[Opening Extracted entries section]

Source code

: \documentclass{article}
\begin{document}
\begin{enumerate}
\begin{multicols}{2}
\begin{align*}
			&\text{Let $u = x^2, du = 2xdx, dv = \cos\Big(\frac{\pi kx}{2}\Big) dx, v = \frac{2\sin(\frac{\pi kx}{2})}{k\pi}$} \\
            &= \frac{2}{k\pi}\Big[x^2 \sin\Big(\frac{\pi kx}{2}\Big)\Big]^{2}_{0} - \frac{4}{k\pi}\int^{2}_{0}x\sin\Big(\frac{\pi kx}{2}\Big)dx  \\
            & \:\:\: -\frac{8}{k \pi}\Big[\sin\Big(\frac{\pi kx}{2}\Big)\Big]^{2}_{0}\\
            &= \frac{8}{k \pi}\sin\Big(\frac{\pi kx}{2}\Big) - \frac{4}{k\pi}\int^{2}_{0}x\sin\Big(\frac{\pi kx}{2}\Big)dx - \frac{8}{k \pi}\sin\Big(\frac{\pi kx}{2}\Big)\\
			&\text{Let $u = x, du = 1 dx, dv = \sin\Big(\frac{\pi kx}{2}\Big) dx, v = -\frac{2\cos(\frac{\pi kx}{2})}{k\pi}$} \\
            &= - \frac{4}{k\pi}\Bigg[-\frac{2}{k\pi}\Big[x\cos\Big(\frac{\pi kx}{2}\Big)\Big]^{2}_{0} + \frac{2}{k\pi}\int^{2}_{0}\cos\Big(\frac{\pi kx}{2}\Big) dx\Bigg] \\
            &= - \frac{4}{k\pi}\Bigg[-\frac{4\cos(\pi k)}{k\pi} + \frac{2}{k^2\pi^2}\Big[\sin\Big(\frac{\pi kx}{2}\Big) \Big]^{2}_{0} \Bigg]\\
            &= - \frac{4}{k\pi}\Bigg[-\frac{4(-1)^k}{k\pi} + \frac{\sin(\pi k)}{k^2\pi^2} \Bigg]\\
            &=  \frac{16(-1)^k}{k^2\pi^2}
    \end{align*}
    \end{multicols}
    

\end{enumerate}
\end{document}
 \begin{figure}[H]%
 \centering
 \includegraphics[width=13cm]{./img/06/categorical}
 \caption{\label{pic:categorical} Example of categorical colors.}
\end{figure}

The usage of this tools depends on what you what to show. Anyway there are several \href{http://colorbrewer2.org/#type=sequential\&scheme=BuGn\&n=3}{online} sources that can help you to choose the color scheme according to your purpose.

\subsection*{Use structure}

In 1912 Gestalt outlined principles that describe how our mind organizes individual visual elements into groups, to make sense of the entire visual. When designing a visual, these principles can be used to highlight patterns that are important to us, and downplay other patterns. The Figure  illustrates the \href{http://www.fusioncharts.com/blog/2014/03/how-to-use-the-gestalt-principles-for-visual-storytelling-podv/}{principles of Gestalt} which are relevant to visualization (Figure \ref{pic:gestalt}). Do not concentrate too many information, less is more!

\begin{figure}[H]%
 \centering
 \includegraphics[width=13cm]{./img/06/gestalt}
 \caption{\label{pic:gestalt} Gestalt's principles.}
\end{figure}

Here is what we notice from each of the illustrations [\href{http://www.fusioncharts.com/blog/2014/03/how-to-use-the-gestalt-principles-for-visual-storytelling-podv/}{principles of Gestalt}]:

[Closing Extracted entries section]

→ Work instructions: Repeat back all entries verbatim.

→ Task answer:
Source code

: \documentclass{article}
\begin{document}
\begin{enumerate}
\begin{multicols}{2}
\begin{align*}
			&\text{Let $u = x^2, du = 2xdx, dv = \cos\Big(\frac{\pi kx}{2}\Big) dx, v = \frac{2\sin(\frac{\pi kx}{2})}{k\pi}$} \\
            &= \frac{2}{k\pi}\Big[x^2 \sin\Big(\frac{\pi kx}{2}\Big)\Big]^{2}_{0} - \frac{4}{k\pi}\int^{2}_{0}x\sin\Big(\frac{\pi kx}{2}\Big)dx  \\
            & \:\:\: -\frac{8}{k \pi}\Big[\sin\Big(\frac{\pi kx}{2}\Big)\Big]^{2}_{0}\\
            &= \frac{8}{k \pi}\sin\Big(\frac{\pi kx}{2}\Big) - \frac{4}{k\pi}\int^{2}_{0}x\sin\Big(\frac{\pi kx}{2}\Big)dx - \frac{8}{k \pi}\sin\Big(\frac{\pi kx}{2}\Big)\\
			&\text{Let $u = x, du = 1 dx, dv = \sin\Big(\frac{\pi kx}{2}\Big) dx, v = -\frac{2\cos(\frac{\pi kx}{2})}{k\pi}$} \\
            &= - \frac{4}{k\pi}\Bigg[-\frac{2}{k\pi}\Big[x\cos\Big(\frac{\pi kx}{2}\Big)\Big]^{2}_{0} + \frac{2}{k\pi}\int^{2}_{0}\cos\Big(\frac{\pi kx}{2}\Big) dx\Bigg] \\
            &= - \frac{4}{k\pi}\Bigg[-\frac{4\cos(\pi k)}{k\pi} + \frac{2}{k^2\pi^2}\Big[\sin\Big(\frac{\pi kx}{2}\Big) \Big]^{2}_{0} \Bigg]\\
            &= - \frac{4}{k\pi}\Bigg[-\frac{4(-1)^k}{k\pi} + \frac{\sin(\pi k)}{k^2\pi^2} \Bigg]\\
            &=  \frac{16(-1)^k}{k^2\pi^2}
    \end{align*}
    \end{multicols}
    

\end{enumerate}
\end{document}
 \begin{figure}[H]%
 \centering
 \includegraphics[width=13cm]{./img/06/categorical}
 \caption{\label{pic:categorical} Example of categorical colors.}
\end{figure}

The usage of this tools depends on what you what to show. Anyway there are several \href{http://colorbrewer2.org/#type=sequential\&scheme=BuGn\&n=3}{online} sources that can help you to choose the color scheme according to your purpose.

\subsection*{Use structure}

In 1912 Gestalt outlined principles that describe how our mind organizes individual visual elements into groups, to make sense of the entire visual. When designing a visual, these principles can be used to highlight patterns that are important to us, and downplay other patterns. The Figure  illustrates the \href{http://www.fusioncharts.com/blog/2014/03/how-to-use-the-gestalt-principles-for-visual-storytelling-podv/}{principles of Gestalt} which are relevant to visualization (Figure \ref{pic:gestalt}). Do not concentrate too many information, less is more!

\begin{figure}[H]%
 \centering
 \includegraphics[width=13cm]{./img/06/gestalt}
 \caption{\label{pic:gestalt} Gestalt's principles.}
\end{figure}

Here is what we notice from each of the illustrations [\href{http://www.fusioncharts.com/blog/2014/03/how-to-use-the-gestalt-principles-for-visual-storytelling-podv/}{principles of Gestalt}]:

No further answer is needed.